DALLAS—Modern gymnastics has its roots in the ancient art form of classical Chinese dance, and tonight the two came full circle when gymnast and dancer Christy Hawks attended Shen Yun Performing Arts.
“I love [Shen Yun]. It is so beautiful. The colors are so vivid. And the dancing? Ah… it’s beautiful! The movement and the scenery. I’m a gymnast. I was a gymnastics coach, for a lot of years, and a dance coach. So I have a true appreciation for the fine arts,” said Hawks, who is now a business owner and health and wellness coach. She attended New York-based Shen Yun with Shawn Hawks, vice president, and general manager of a manufacturing company, at Dallas’s AT&T Performing Arts Center on Jan. 4, 2020.
“I think the colors are beautiful. And it’s been very interesting to learn their culture so far. That’s part of the reason I wanted to come,” said Shawn.
“For me, I enjoyed learning the history of the dance, culturally, and how it transcends,” Christy said. “Dance doesn’t speak one language—it is universal language. You can feel the emotion and the love and the sorrow. Everything that comes along with that. It’s beautiful.”
Classical Chinese dance’s pedigree reaches back through time thousands of years and was developed alongside martial arts.
According to Shen Yun’s website, ancient martial arts’ tumbling techniques were absorbed into dance performances when warriors came home from the battlefields. Then, in the 1970s, when Chinese gymnasts adopted the breathtaking, gravity-defying moves into their repertoire, they swept competitions and took home many gold medals. The gymnastics world has never been the same since.
Shen Yun’s artists have taken on the mission of reviving not only China’s rich artistic traditions, but the civilization’s spiritual character as well, which the ancients believed was inseparable from everyday life.
“Shen Yun” translates to “the beauty of divine beings dancing.” Did Christy and Shawn feel the presence of the divine beings on stage?
“I absolutely did. Yes,” Christy said.
“I definitely felt the energy,” Shawn added.

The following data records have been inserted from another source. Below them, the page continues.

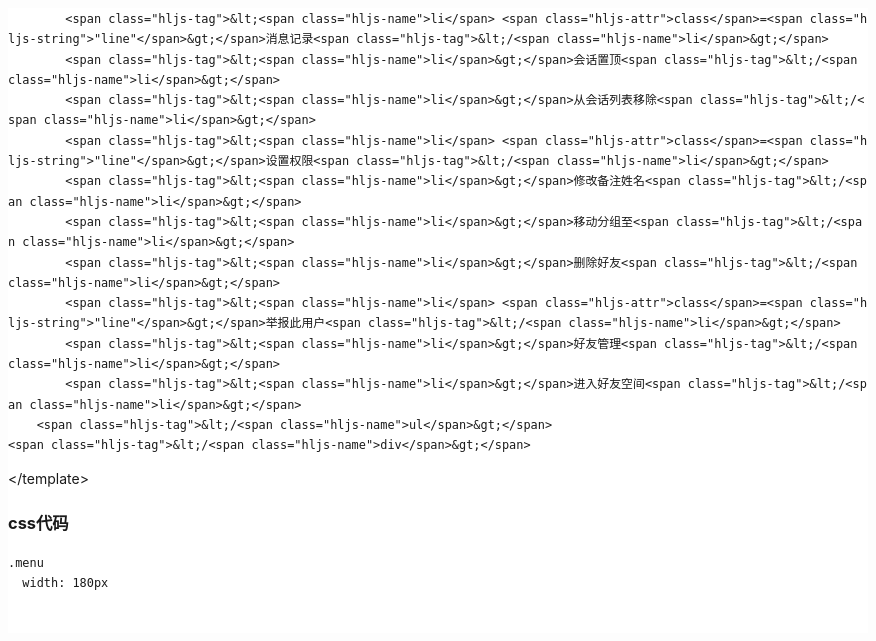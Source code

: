             <span class="hljs-tag">&lt;<span class="hljs-name">li</span> <span class="hljs-attr">class</span>=<span class="hljs-string">"line"</span>&gt;</span>消息记录<span class="hljs-tag">&lt;/<span class="hljs-name">li</span>&gt;</span>
            <span class="hljs-tag">&lt;<span class="hljs-name">li</span>&gt;</span>会话置顶<span class="hljs-tag">&lt;/<span class="hljs-name">li</span>&gt;</span>
            <span class="hljs-tag">&lt;<span class="hljs-name">li</span>&gt;</span>从会话列表移除<span class="hljs-tag">&lt;/<span class="hljs-name">li</span>&gt;</span>
            <span class="hljs-tag">&lt;<span class="hljs-name">li</span> <span class="hljs-attr">class</span>=<span class="hljs-string">"line"</span>&gt;</span>设置权限<span class="hljs-tag">&lt;/<span class="hljs-name">li</span>&gt;</span>
            <span class="hljs-tag">&lt;<span class="hljs-name">li</span>&gt;</span>修改备注姓名<span class="hljs-tag">&lt;/<span class="hljs-name">li</span>&gt;</span>
            <span class="hljs-tag">&lt;<span class="hljs-name">li</span>&gt;</span>移动分组至<span class="hljs-tag">&lt;/<span class="hljs-name">li</span>&gt;</span>
            <span class="hljs-tag">&lt;<span class="hljs-name">li</span>&gt;</span>删除好友<span class="hljs-tag">&lt;/<span class="hljs-name">li</span>&gt;</span>
            <span class="hljs-tag">&lt;<span class="hljs-name">li</span> <span class="hljs-attr">class</span>=<span class="hljs-string">"line"</span>&gt;</span>举报此用户<span class="hljs-tag">&lt;/<span class="hljs-name">li</span>&gt;</span>
            <span class="hljs-tag">&lt;<span class="hljs-name">li</span>&gt;</span>好友管理<span class="hljs-tag">&lt;/<span class="hljs-name">li</span>&gt;</span>
            <span class="hljs-tag">&lt;<span class="hljs-name">li</span>&gt;</span>进入好友空间<span class="hljs-tag">&lt;/<span class="hljs-name">li</span>&gt;</span>
        <span class="hljs-tag">&lt;/<span class="hljs-name">ul</span>&gt;</span>
    <span class="hljs-tag">&lt;/<span class="hljs-name">div</span>&gt;</span>
<span class="hljs-tag">&lt;/<span class="hljs-name">template</span>&gt;</span></span></code></pre>
<h3 id="articleHeader10">css代码</h3>
<div class="widget-codetool" style="display:none;">
      <div class="widget-codetool--inner">
      <span class="selectCode code-tool" data-toggle="tooltip" data-placement="top" title="" data-original-title="全选"></span>
      <span type="button" class="copyCode code-tool" data-toggle="tooltip" data-placement="top" data-clipboard-text=".menu
  width: 180px
  background-color: rgba(255,255,255,0.8)
  border-radius: 4px
  box-shadow: #FFFFFF 0 0 10px
  position: absolute
  top: 150px
  left: 100px
  font-family: &quot;微软雅黑&quot;
  font-size: 14px
  padding: 10px 0
  li
    list-style: none
    height: 30px
    line-height: 30px
    cursor: pointer
    padding-left: 30px
    position: relative
    &amp;:hover
      background-color: #E9EBEC
    i
      position: absolute
      margin-right: 10px
      left: 10px
    &amp;.line
      border-bottom: 1px solid #E8EAEB" title="" data-original-title="复制"></span>
      <span type="button" class="saveToNote code-tool" data-toggle="tooltip" data-placement="top" title="" data-original-title="放进笔记"></span>
      </div>
      </div><pre class="hljs stylus"><code><span class="hljs-selector-class">.menu</span>
  <span class="hljs-attribute">width</span>: <span class="hljs-number">180px</span>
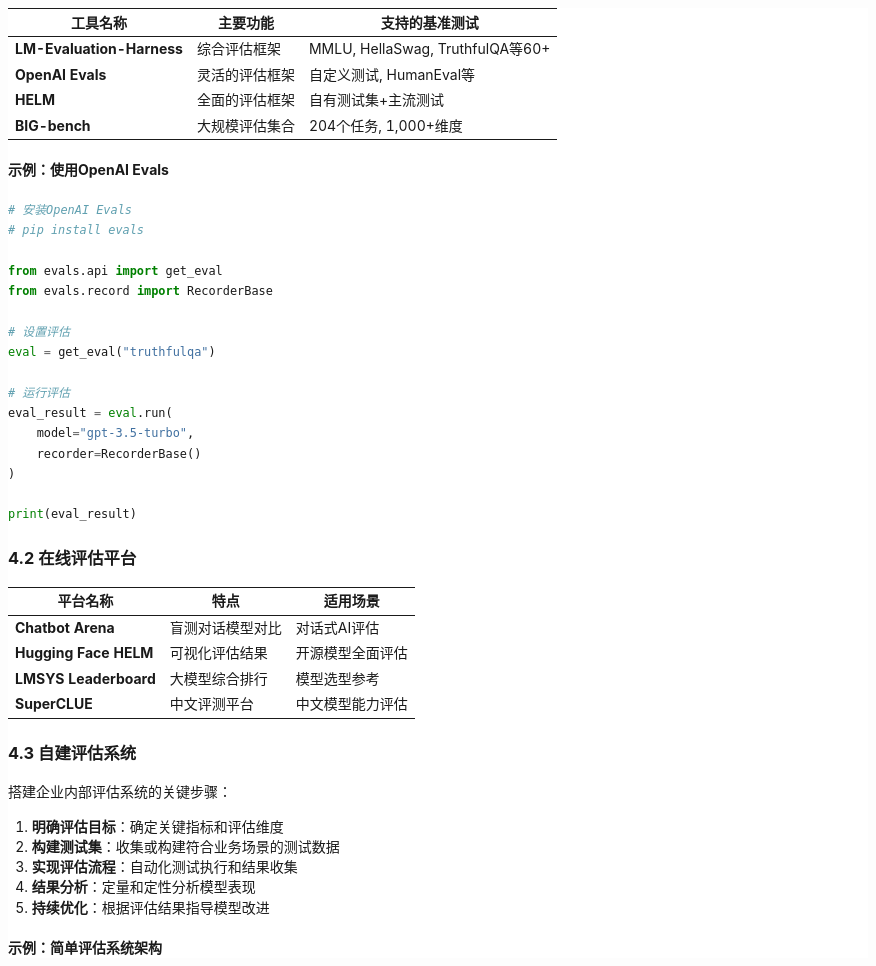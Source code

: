 | 工具名称 | 主要功能 | 支持的基准测试 |
|---------|---------|--------------|
| **LM-Evaluation-Harness** | 综合评估框架 | MMLU, HellaSwag, TruthfulQA等60+ |
| **OpenAI Evals** | 灵活的评估框架 | 自定义测试, HumanEval等 |
| **HELM** | 全面的评估框架 | 自有测试集+主流测试 |
| **BIG-bench** | 大规模评估集合 | 204个任务, 1,000+维度 |

#### 示例：使用OpenAI Evals

```python
# 安装OpenAI Evals
# pip install evals

from evals.api import get_eval
from evals.record import RecorderBase

# 设置评估
eval = get_eval("truthfulqa")

# 运行评估
eval_result = eval.run(
    model="gpt-3.5-turbo",
    recorder=RecorderBase()
)

print(eval_result)
```

### 4.2 在线评估平台

| 平台名称 | 特点 | 适用场景 |
|---------|-----|---------|
| **Chatbot Arena** | 盲测对话模型对比 | 对话式AI评估 |
| **Hugging Face HELM** | 可视化评估结果 | 开源模型全面评估 |
| **LMSYS Leaderboard** | 大模型综合排行 | 模型选型参考 |
| **SuperCLUE** | 中文评测平台 | 中文模型能力评估 |

### 4.3 自建评估系统

搭建企业内部评估系统的关键步骤：

1. **明确评估目标**：确定关键指标和评估维度
2. **构建测试集**：收集或构建符合业务场景的测试数据
3. **实现评估流程**：自动化测试执行和结果收集
4. **结果分析**：定量和定性分析模型表现
5. **持续优化**：根据评估结果指导模型改进

#### 示例：简单评估系统架构
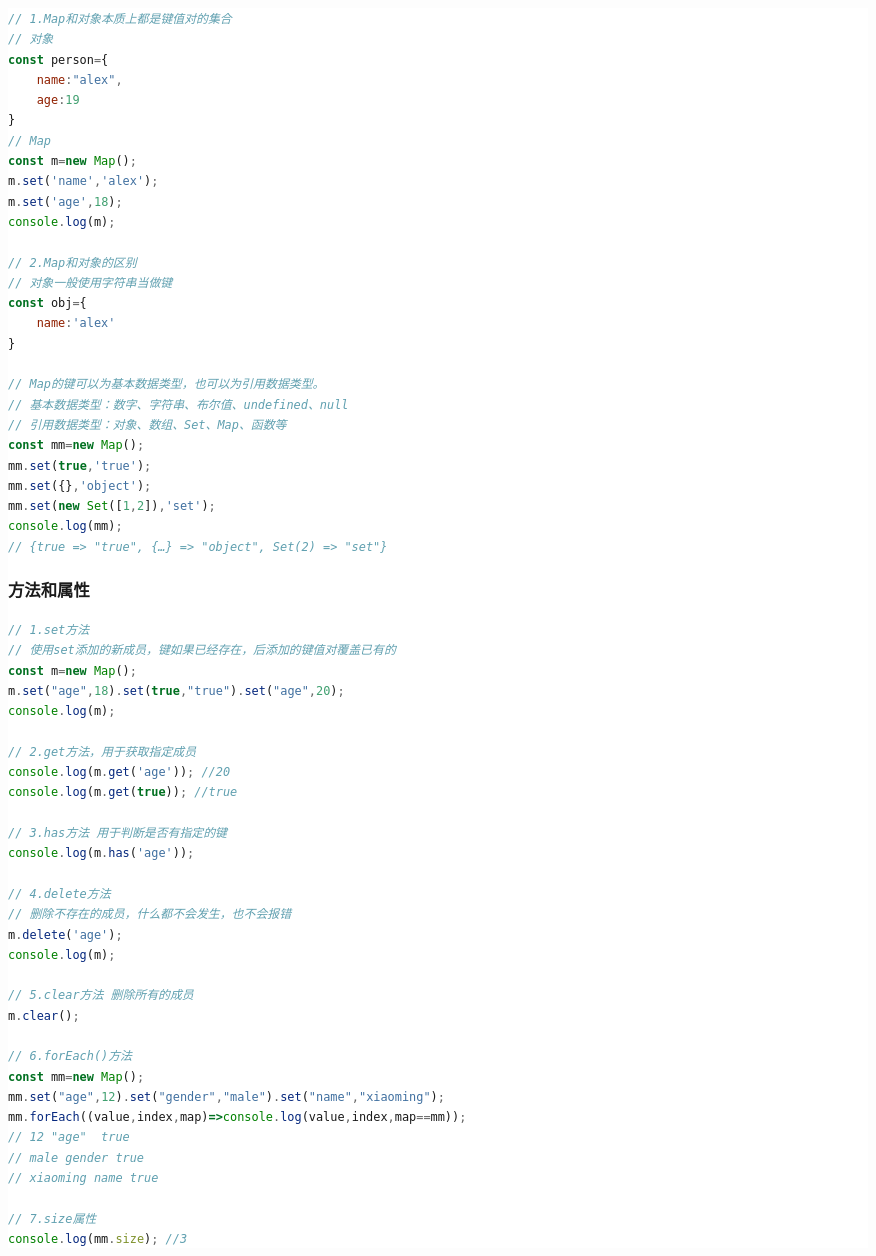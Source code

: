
 ```js
// 1.Map和对象本质上都是键值对的集合
// 对象
const person={
    name:"alex",
    age:19
}
// Map
const m=new Map();
m.set('name','alex');
m.set('age',18);
console.log(m);

// 2.Map和对象的区别
// 对象一般使用字符串当做键
const obj={
    name:'alex'
}

// Map的键可以为基本数据类型，也可以为引用数据类型。
// 基本数据类型：数字、字符串、布尔值、undefined、null
// 引用数据类型：对象、数组、Set、Map、函数等
const mm=new Map();
mm.set(true,'true');
mm.set({},'object');
mm.set(new Set([1,2]),'set');
console.log(mm);
// {true => "true", {…} => "object", Set(2) => "set"}
```

### 方法和属性

```js
// 1.set方法
// 使用set添加的新成员，键如果已经存在，后添加的键值对覆盖已有的
const m=new Map();
m.set("age",18).set(true,"true").set("age",20);
console.log(m);

// 2.get方法，用于获取指定成员
console.log(m.get('age')); //20
console.log(m.get(true)); //true

// 3.has方法 用于判断是否有指定的键
console.log(m.has('age'));

// 4.delete方法
// 删除不存在的成员，什么都不会发生，也不会报错
m.delete('age');
console.log(m);

// 5.clear方法 删除所有的成员
m.clear();

// 6.forEach()方法
const mm=new Map();
mm.set("age",12).set("gender","male").set("name","xiaoming");
mm.forEach((value,index,map)=>console.log(value,index,map==mm));
// 12 "age"  true
// male gender true
// xiaoming name true

// 7.size属性
console.log(mm.size); //3
```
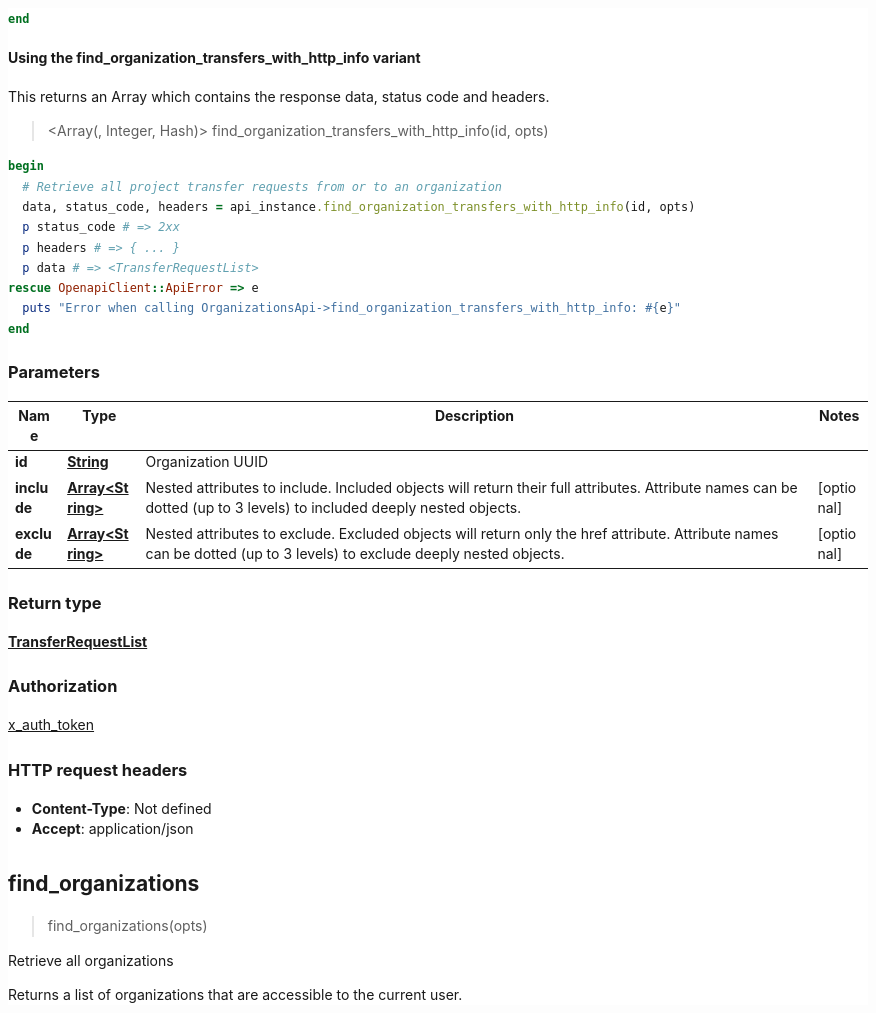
 ```ruby
end
```

#### Using the find_organization_transfers_with_http_info variant

This returns an Array which contains the response data, status code and headers.

> <Array(<TransferRequestList>, Integer, Hash)> find_organization_transfers_with_http_info(id, opts)

```ruby
begin
  # Retrieve all project transfer requests from or to an organization
  data, status_code, headers = api_instance.find_organization_transfers_with_http_info(id, opts)
  p status_code # => 2xx
  p headers # => { ... }
  p data # => <TransferRequestList>
rescue OpenapiClient::ApiError => e
  puts "Error when calling OrganizationsApi->find_organization_transfers_with_http_info: #{e}"
end
```

### Parameters

| Name | Type | Description | Notes |
| ---- | ---- | ----------- | ----- |
| **id** | [**String**](.md) | Organization UUID |  |
| **include** | [**Array&lt;String&gt;**](String.md) | Nested attributes to include. Included objects will return their full attributes. Attribute names can be dotted (up to 3 levels) to included deeply nested objects. | [optional] |
| **exclude** | [**Array&lt;String&gt;**](String.md) | Nested attributes to exclude. Excluded objects will return only the href attribute. Attribute names can be dotted (up to 3 levels) to exclude deeply nested objects. | [optional] |

### Return type

[**TransferRequestList**](TransferRequestList.md)

### Authorization

[x_auth_token](../README.md#x_auth_token)

### HTTP request headers

- **Content-Type**: Not defined
- **Accept**: application/json


## find_organizations

> <OrganizationList> find_organizations(opts)

Retrieve all organizations

Returns a list of organizations that are accessible to the current user.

Christy went on to describe where she thinks Shen Yun dancers’ energy comes from.
“It comes within,” she said. “Their joy and appreciation they have for their culture and for dance itself. It’s just beautiful. It’s coming from the inside out and it radiates onto all of us.”
In addition to Shen Yun’s technique and divinely-inspired themes, the Hawks appreciated the stories in the program that illuminate important current events in China, namely the persecution of those who carry on the tradition of practicing a spiritual discipline. Because they are outspoken about the brutality shown by China’s communist regime, Shen Yun cannot perform in China today, and even faces interference by the regime in foreign countries.
“It made me feel blessed that [Shen Yun] is … able to show, in a beautiful and peaceful way, the persecution. But also that they can protest in a peaceful way in front of a crowd that understands freedom and appreciates and feels for them, wishing that they could have the same freedom.”